### Plain-text document sources
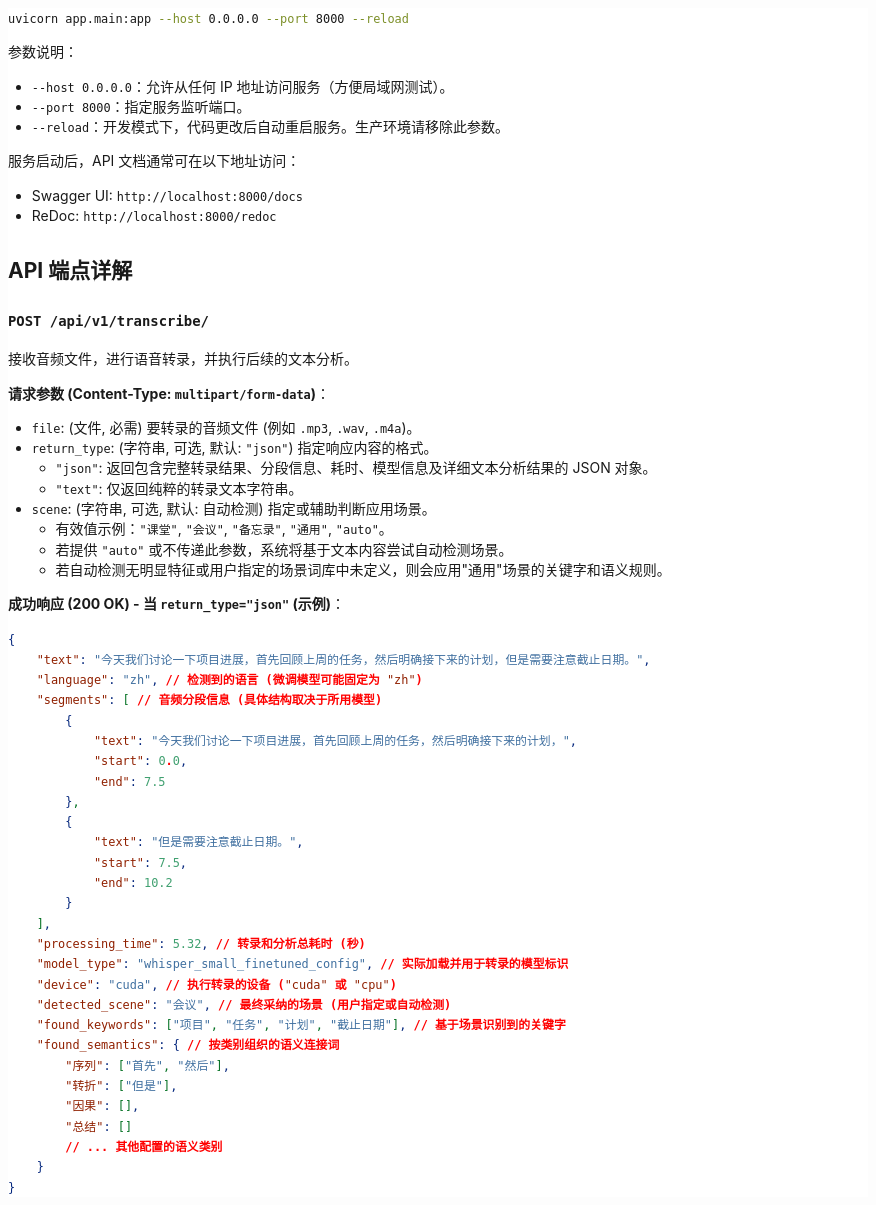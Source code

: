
 ```bash
uvicorn app.main:app --host 0.0.0.0 --port 8000 --reload
```
参数说明：
-   `--host 0.0.0.0`：允许从任何 IP 地址访问服务（方便局域网测试）。
-   `--port 8000`：指定服务监听端口。
-   `--reload`：开发模式下，代码更改后自动重启服务。生产环境请移除此参数。

服务启动后，API 文档通常可在以下地址访问：
-   Swagger UI: `http://localhost:8000/docs`
-   ReDoc: `http://localhost:8000/redoc`

## API 端点详解

### `POST /api/v1/transcribe/`

接收音频文件，进行语音转录，并执行后续的文本分析。

**请求参数 (Content-Type: `multipart/form-data`)**：

-   `file`: (文件, 必需) 要转录的音频文件 (例如 `.mp3`, `.wav`, `.m4a`)。
-   `return_type`: (字符串, 可选, 默认: `"json"`) 指定响应内容的格式。
    -   `"json"`: 返回包含完整转录结果、分段信息、耗时、模型信息及详细文本分析结果的 JSON 对象。
    -   `"text"`: 仅返回纯粹的转录文本字符串。
-   `scene`: (字符串, 可选, 默认: 自动检测) 指定或辅助判断应用场景。
    -   有效值示例：`"课堂"`, `"会议"`, `"备忘录"`, `"通用"`, `"auto"`。
    -   若提供 `"auto"` 或不传递此参数，系统将基于文本内容尝试自动检测场景。
    -   若自动检测无明显特征或用户指定的场景词库中未定义，则会应用"通用"场景的关键字和语义规则。

**成功响应 (200 OK) - 当 `return_type="json"` (示例)**：

```json
{
    "text": "今天我们讨论一下项目进展，首先回顾上周的任务，然后明确接下来的计划，但是需要注意截止日期。",
    "language": "zh", // 检测到的语言 (微调模型可能固定为 "zh")
    "segments": [ // 音频分段信息 (具体结构取决于所用模型)
        {
            "text": "今天我们讨论一下项目进展，首先回顾上周的任务，然后明确接下来的计划，",
            "start": 0.0,
            "end": 7.5
        },
        {
            "text": "但是需要注意截止日期。",
            "start": 7.5,
            "end": 10.2
        }
    ],
    "processing_time": 5.32, // 转录和分析总耗时 (秒)
    "model_type": "whisper_small_finetuned_config", // 实际加载并用于转录的模型标识
    "device": "cuda", // 执行转录的设备 ("cuda" 或 "cpu")
    "detected_scene": "会议", // 最终采纳的场景 (用户指定或自动检测)
    "found_keywords": ["项目", "任务", "计划", "截止日期"], // 基于场景识别到的关键字
    "found_semantics": { // 按类别组织的语义连接词
        "序列": ["首先", "然后"],
        "转折": ["但是"],
        "因果": [],
        "总结": []
        // ... 其他配置的语义类别
    }
}
```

### WORK REQUEST
Restate each entry word for word; omit the pictures.

### SOLUTION TO THIS EXERCISE
Source code

:
 ```bash
uvicorn app.main:app --host 0.0.0.0 --port 8000 --reload
```
参数说明：
-   `--host 0.0.0.0`：允许从任何 IP 地址访问服务（方便局域网测试）。
-   `--port 8000`：指定服务监听端口。
-   `--reload`：开发模式下，代码更改后自动重启服务。生产环境请移除此参数。

服务启动后，API 文档通常可在以下地址访问：
-   Swagger UI: `http://localhost:8000/docs`
-   ReDoc: `http://localhost:8000/redoc`

## API 端点详解

### `POST /api/v1/transcribe/`

接收音频文件，进行语音转录，并执行后续的文本分析。

**请求参数 (Content-Type: `multipart/form-data`)**：

-   `file`: (文件, 必需) 要转录的音频文件 (例如 `.mp3`, `.wav`, `.m4a`)。
-   `return_type`: (字符串, 可选, 默认: `"json"`) 指定响应内容的格式。
    -   `"json"`: 返回包含完整转录结果、分段信息、耗时、模型信息及详细文本分析结果的 JSON 对象。
    -   `"text"`: 仅返回纯粹的转录文本字符串。
-   `scene`: (字符串, 可选, 默认: 自动检测) 指定或辅助判断应用场景。
    -   有效值示例：`"课堂"`, `"会议"`, `"备忘录"`, `"通用"`, `"auto"`。
    -   若提供 `"auto"` 或不传递此参数，系统将基于文本内容尝试自动检测场景。
    -   若自动检测无明显特征或用户指定的场景词库中未定义，则会应用"通用"场景的关键字和语义规则。

**成功响应 (200 OK) - 当 `return_type="json"` (示例)**：

```json
{
    "text": "今天我们讨论一下项目进展，首先回顾上周的任务，然后明确接下来的计划，但是需要注意截止日期。",
    "language": "zh", // 检测到的语言 (微调模型可能固定为 "zh")
    "segments": [ // 音频分段信息 (具体结构取决于所用模型)
        {
            "text": "今天我们讨论一下项目进展，首先回顾上周的任务，然后明确接下来的计划，",
            "start": 0.0,
            "end": 7.5
        },
        {
            "text": "但是需要注意截止日期。",
            "start": 7.5,
            "end": 10.2
        }
    ],
    "processing_time": 5.32, // 转录和分析总耗时 (秒)
    "model_type": "whisper_small_finetuned_config", // 实际加载并用于转录的模型标识
    "device": "cuda", // 执行转录的设备 ("cuda" 或 "cpu")
    "detected_scene": "会议", // 最终采纳的场景 (用户指定或自动检测)
    "found_keywords": ["项目", "任务", "计划", "截止日期"], // 基于场景识别到的关键字
    "found_semantics": { // 按类别组织的语义连接词
        "序列": ["首先", "然后"],
        "转折": ["但是"],
        "因果": [],
        "总结": []
        // ... 其他配置的语义类别
    }
}
```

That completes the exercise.